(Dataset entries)
┄┄┄┄┄┄
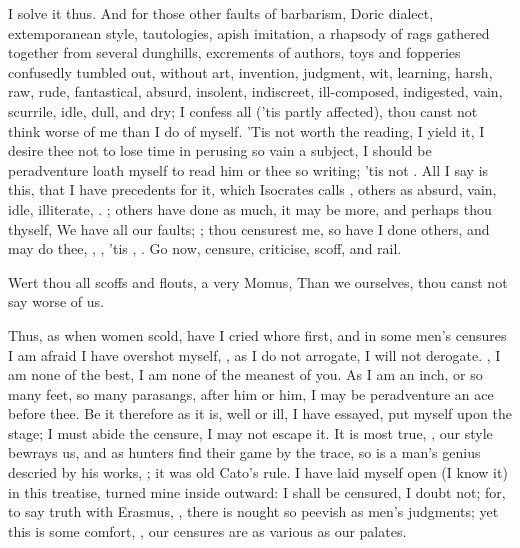 {I solve it thus. And for those other faults of barbarism, Doric
dialect, extemporanean style, tautologies, apish imitation, a rhapsody
of rags gathered together from several dunghills, excrements of
authors, toys and fopperies confusedly tumbled out, without art,
invention, judgment, wit, learning, harsh, raw, rude, fantastical,
absurd, insolent, indiscreet, ill-composed, indigested, vain, scurrile,
idle, dull, and dry; I confess all ('tis partly affected), thou canst
not think worse of me than I do of myself. 'Tis not worth the reading,
I yield it, I desire thee not to lose time in perusing so vain a
subject, I should be peradventure loath myself to read him or thee so
writing; 'tis not . All I say is this, that I have
precedents for it, which Isocrates calls , others as absurd, vain, idle, illiterate, \etc. ; others have done as much, it may be more, and perhaps
thou thyself,  We have all our faults; ; thou censurest me, so have I done others, and
may do thee, , \etc, 'tis , .
Go now, censure, criticise, scoff, and rail.

Wert thou all scoffs and flouts, a very Momus,
Than we ourselves, thou canst not say worse of us.

Thus, as when women scold, have I cried whore first, and in some men's
censures I am afraid I have overshot myself, , as I do not arrogate, I will not derogate. , I am none of the best, I am none of the
meanest of you. As I am an inch, or so many feet, so many parasangs,
after him or him, I may be peradventure an ace before thee. Be it
therefore as it is, well or ill, I have essayed, put myself upon the
stage; I must abide the censure, I may not escape it. It is most true,
, our style bewrays us, and as hunters find
their game by the trace, so is a man's genius descried by his works,
;
it was old Cato's rule. I have laid myself open (I know it) in this
treatise, turned mine inside outward: I shall be censured, I doubt not;
for, to say truth with Erasmus, , there
is nought so peevish as men's judgments; yet this is some comfort, , our censures are as various as our palates.

}
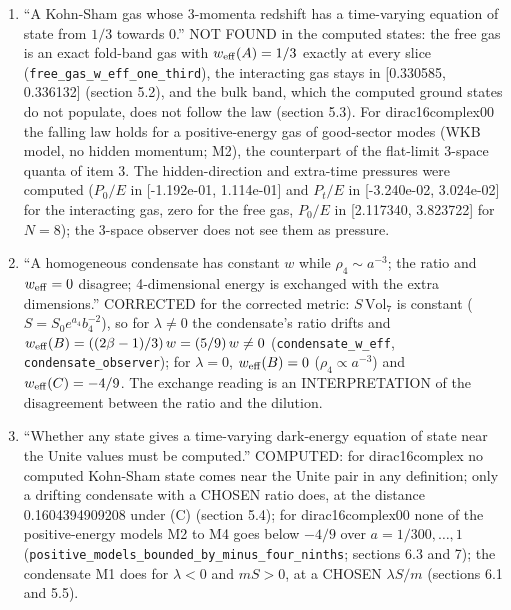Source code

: \documentclass[11pt]{article}
\begin{document}
\begin{enumerate}
\item ``A Kohn-Sham gas whose 3-momenta redshift has a time-varying equation of state from $1/3$ towards 0.'' NOT FOUND in the computed states: the free gas is an exact fold-band gas with $w_{\rm eff}(A) = 1/3$ exactly at every slice (\texttt{free\_gas\allowbreak{}\_w\_eff\_o\allowbreak{}ne\_third}), the interacting gas stays in [0.330585, 0.336132] (section 5.2), and the bulk band, which the computed ground states do not populate, does not follow the law (section 5.3). For dirac16complex00 the falling law holds for a positive-energy gas of good-sector modes (WKB model, no hidden momentum; M2), the counterpart of the flat-limit 3-space quanta of item 3. The hidden-direction and extra-time pressures were computed ($P_0/E$ in [-1.192e-01, 1.114e-01] and $P_t/E$ in [-3.240e-02, 3.024e-02] for the interacting gas, zero for the free gas, $P_0/E$ in [2.117340, 3.823722] for $N = 8$); the 3-space observer does not see them as pressure.
\item ``A homogeneous condensate has constant $w$ while $\rho_4 \sim a^{-3}$; the ratio and $w_{\rm eff} = 0$ disagree; 4-dimensional energy is exchanged with the extra dimensions.'' CORRECTED for the corrected metric: $S\,\mathrm{Vol}_7$ is constant ($S = S_0e^{a_4}b_4^{-2}$), so for $\lambda \neq 0$ the condensate's ratio drifts and $w_{\rm eff}(B) = ((2\beta - 1)/3)\,w = (5/9)\,w \neq 0$ (\texttt{condensa\allowbreak{}te\_w\_eff}, \texttt{condensa\allowbreak{}te\_obser\allowbreak{}ver}); for $\lambda = 0$, $w_{\rm eff}(B) = 0$ ($\rho_4 \propto a^{-3}$) and $w_{\rm eff}(C) = -4/9$. The exchange reading is an INTERPRETATION of the disagreement between the ratio and the dilution.
\item ``Whether any state gives a time-varying dark-energy equation of state near the Unite values must be computed.'' COMPUTED: for dirac16complex no computed Kohn-Sham state comes near the Unite pair in any definition; only a drifting condensate with a CHOSEN ratio does, at the distance 0.1604394909208 under (C) (section 5.4); for dirac16complex00 none of the positive-energy models M2 to M4 goes below $-4/9$ over $a = 1/300, \dots, 1$ (\texttt{positive\allowbreak{}\_models\_\allowbreak{}bounded\_\allowbreak{}by\_minus\allowbreak{}\_four\_ni\allowbreak{}nths}; sections 6.3 and 7); the condensate M1 does for $\lambda < 0$ and $mS > 0$, at a CHOSEN $\lambda S/m$ (sections 6.1 and 5.5).

\end{enumerate}
\end{document}
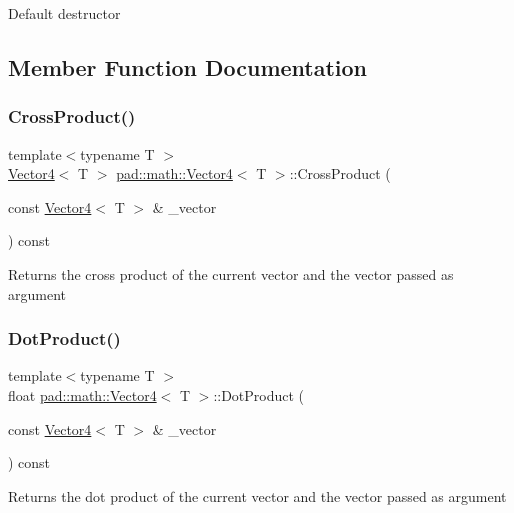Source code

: Default destructor 

\subsection{Member Function Documentation}
\mbox{\label{structpad_1_1math_1_1_vector4_a46ae48163a69e577092edb42b67ae84d}} 
\subsubsection{\texorpdfstring{Cross\+Product()}{CrossProduct()}}
{\footnotesize\ttfamily template$<$typename T $>$ \\
\mbox{\hyperlink{structpad_1_1math_1_1_vector4}{Vector4}}$<$ T $>$ \mbox{\hyperlink{structpad_1_1math_1_1_vector4}{pad\+::math\+::\+Vector4}}$<$ T $>$\+::Cross\+Product (\begin{DoxyParamCaption}\item[{const \mbox{\hyperlink{structpad_1_1math_1_1_vector4}{Vector4}}$<$ T $>$ \&}]{\+\_\+vector }\end{DoxyParamCaption}) const}

Returns the cross product of the current vector and the vector passed as argument \mbox{\label{structpad_1_1math_1_1_vector4_aa2bc23659e5331ea63c4135ff4ba0cc5}} 
\subsubsection{\texorpdfstring{Dot\+Product()}{DotProduct()}}
{\footnotesize\ttfamily template$<$typename T $>$ \\
float \mbox{\hyperlink{structpad_1_1math_1_1_vector4}{pad\+::math\+::\+Vector4}}$<$ T $>$\+::Dot\+Product (\begin{DoxyParamCaption}\item[{const \mbox{\hyperlink{structpad_1_1math_1_1_vector4}{Vector4}}$<$ T $>$ \&}]{\+\_\+vector }\end{DoxyParamCaption}) const}

Returns the dot product of the current vector and the vector passed as argument \mbox{\label{structpad_1_1math_1_1_vector4_a60b73d235abc2a5948dccbe786de338f}} 

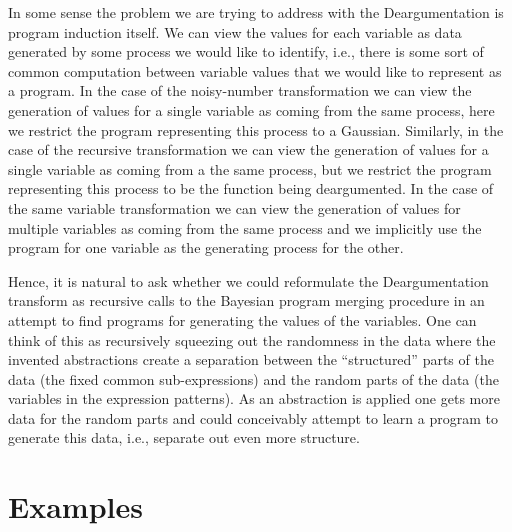 \documentclass[a4paper,10pt]{article}
\begin{document}
In some sense the problem we are trying to address with the Deargumentation is program induction itself.  We can view the values for each variable as data generated by some process we would like to identify, i.e., there is some sort of common computation between variable values that we would like to represent as a program.  In the case of the noisy-number transformation we can view the generation of values for a single variable as coming from the same process, here we restrict the program representing this process to a Gaussian.  Similarly, in the case of the recursive transformation we can view the generation of values for a single variable as coming from a the same process, but we restrict the program representing this process to be the function being deargumented.  In the case of the same variable transformation we can view the generation of values for multiple variables as coming from the same process and we implicitly use the program for one variable as the generating process for the other.  

Hence, it is natural to ask whether we could reformulate the Deargumentation transform as recursive calls to the Bayesian program merging procedure in an attempt to find programs for generating the values of the variables.  One can think of this as recursively squeezing out the randomness in the data where the invented abstractions create a separation between the ``structured'' parts of the data (the fixed common sub-expressions) and the random parts of the data (the variables in the expression patterns).  As an abstraction is applied one gets more data for the random parts and could conceivably attempt to learn a program to generate this data, i.e., separate out even more structure.


\newpage
\section{Examples}
\end{document}
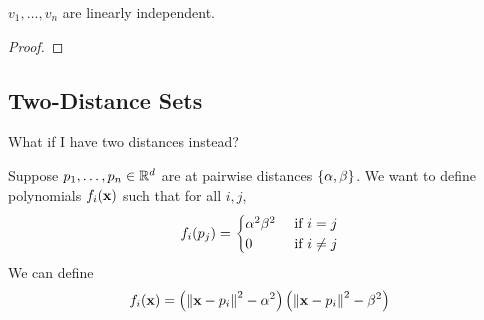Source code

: \begin{claim*}
    $v_1, \ldots, v_n$ are linearly independent.
\end{claim*}
\begin{proof}
    \sorry %
\end{proof}

\sorry %

\subsection{Two-Distance Sets}

What if I have two distances instead?

Suppose $p_1, \ldots, p_n \in \R^d$ are at pairwise distances $\set{\alpha, \beta}$. We want to define polynomials $f_i(\bx)$ such that for all $i, j$,
\begin{align*}
    f_i\of{p_j} = 
    \begin{cases}
        \alpha^2 \beta^2 & \text{ if } i = j \\
        0 & \text{ if } i \neq j
    \end{cases}
\end{align*}
We can define
\begin{align*}
    f_i(\bx) = \parenth{\norm{\bx - p_i}^2 - \alpha^2}\parenth{\norm{\bx - p_i}^2 - \beta^2}
\end{align*}

\sorry %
┄┄┄┄┄┄
Looking at the data above, write out exactly the lines that start at the one containing "idle, dull, and" and end at the one containing "writing; 'tis not"; include both and nothing beyond.

idle, dull, and dry; I confess all ('tis partly affected), thou canst
not think worse of me than I do of myself. 'Tis not worth the reading,
I yield it, I desire thee not to lose time in perusing so vain a
subject, I should be peradventure loath myself to read him or thee so
writing; 'tis not . All I say is this, that I have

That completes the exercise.